What follows is a copy of parts of the report’s content.
Overview of zkLogin
This section provides a simplified overview of the zkLogin application.
zkLogin is a new way of authenticating users in Sui. It is to be integrated in the protocol as an equal authentication mechanism as the existing ones: Pure Ed25519, ECDSA Secp256k1, ECDSA Secp256r1, and Multisig (see https://docs.sui.io/learn/cryptography/sui-signatures for more details).
Replacing keys with passwords
The idea behind zkLogin is that users, in general, have a hard time managing cryptographic keys, yet are used to manage passwords and go through multi-factor authentication flows. As such, bridging Single Sign-On (SSO) to the blockchain world, while preserving the privacy of the users, could be a good way to improve the user experience while maintaining a strong level of security.
In more detail, zkLogin allows users to replace a transaction’s signature from a public key (or several public keys), with a signature from an ephemeral public key tied to an SSO login.
An SSO login is witnessed as a signed token, which attests that some user (most likely an email address) has logged into some known OpenID “identity provider”. (At the time of the audit, the identity providers supported by zkLogin were Google, Facebook, and Twitch).
The zkLogin application uses zero-knowledge technology to hide who the user really is. For example, that the user is [email protected].
OAuth 2.0 and JSON Web Tokens (JWTs)
The Single Sign-On protocol supported by zkLogin is OAuth 2.0. In which a user can log into a trusted third party (Google, Facebook, etc.) and get a signed token attesting that they logged in in the form of a signed JSON Web Token (JWT).

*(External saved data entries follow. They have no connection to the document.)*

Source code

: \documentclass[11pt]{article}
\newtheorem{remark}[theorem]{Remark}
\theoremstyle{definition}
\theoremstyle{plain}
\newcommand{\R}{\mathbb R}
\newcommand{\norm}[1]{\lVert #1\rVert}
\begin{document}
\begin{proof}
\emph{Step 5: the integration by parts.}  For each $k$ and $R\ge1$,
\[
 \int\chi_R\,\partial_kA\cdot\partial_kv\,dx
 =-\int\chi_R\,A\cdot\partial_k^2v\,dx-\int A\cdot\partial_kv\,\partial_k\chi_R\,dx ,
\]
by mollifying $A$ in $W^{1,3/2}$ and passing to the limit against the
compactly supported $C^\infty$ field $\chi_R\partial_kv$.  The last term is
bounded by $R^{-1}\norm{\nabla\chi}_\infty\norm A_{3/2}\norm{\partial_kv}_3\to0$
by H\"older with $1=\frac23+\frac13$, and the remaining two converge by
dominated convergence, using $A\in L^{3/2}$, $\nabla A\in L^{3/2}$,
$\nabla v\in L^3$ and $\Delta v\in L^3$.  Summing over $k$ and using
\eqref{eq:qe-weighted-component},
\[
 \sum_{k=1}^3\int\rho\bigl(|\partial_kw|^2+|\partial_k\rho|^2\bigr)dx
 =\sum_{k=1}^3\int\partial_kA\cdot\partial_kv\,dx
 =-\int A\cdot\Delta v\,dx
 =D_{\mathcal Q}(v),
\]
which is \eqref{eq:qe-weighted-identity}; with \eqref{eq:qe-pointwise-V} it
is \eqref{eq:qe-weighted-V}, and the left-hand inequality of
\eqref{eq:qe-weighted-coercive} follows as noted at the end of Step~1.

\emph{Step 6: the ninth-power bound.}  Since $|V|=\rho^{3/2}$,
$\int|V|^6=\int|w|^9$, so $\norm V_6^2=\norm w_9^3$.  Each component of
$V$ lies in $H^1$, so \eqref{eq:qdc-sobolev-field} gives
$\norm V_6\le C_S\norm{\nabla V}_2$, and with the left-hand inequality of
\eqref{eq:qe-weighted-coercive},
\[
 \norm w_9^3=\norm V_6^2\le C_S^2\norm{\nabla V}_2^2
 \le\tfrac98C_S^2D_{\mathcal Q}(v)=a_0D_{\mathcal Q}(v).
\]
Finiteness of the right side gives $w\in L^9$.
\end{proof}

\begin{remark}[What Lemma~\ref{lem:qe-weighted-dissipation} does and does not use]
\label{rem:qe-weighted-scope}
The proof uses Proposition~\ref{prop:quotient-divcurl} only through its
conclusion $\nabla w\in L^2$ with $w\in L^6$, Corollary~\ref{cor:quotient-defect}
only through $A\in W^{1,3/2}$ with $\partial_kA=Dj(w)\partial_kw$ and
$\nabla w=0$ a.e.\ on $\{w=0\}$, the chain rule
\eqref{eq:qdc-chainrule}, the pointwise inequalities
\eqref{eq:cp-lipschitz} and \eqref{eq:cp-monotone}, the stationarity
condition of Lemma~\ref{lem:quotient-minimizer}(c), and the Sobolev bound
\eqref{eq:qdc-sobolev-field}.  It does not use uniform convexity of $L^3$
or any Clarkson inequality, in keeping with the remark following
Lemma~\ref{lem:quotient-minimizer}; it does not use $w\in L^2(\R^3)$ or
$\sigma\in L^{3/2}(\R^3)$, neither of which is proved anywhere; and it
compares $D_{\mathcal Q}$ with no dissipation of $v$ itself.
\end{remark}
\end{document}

A signed JWT looks like three base64-encoded payloads separated by a dot:
When decoded, the first payload is a header, the second is the JWT’s content itself (called the payload), and the third is the signature. One can use the debugger on jwt.io to inspect such JWTs:
There are a number of important fields to notice in the payload:
the issuer iss field, indicates who issued/signed the JWT.
the audience aud field, indicates who the JWT was meant for.
the subject sub field, represents a unique user ID (from the point of view of the issuer) who the JWT is authenticating.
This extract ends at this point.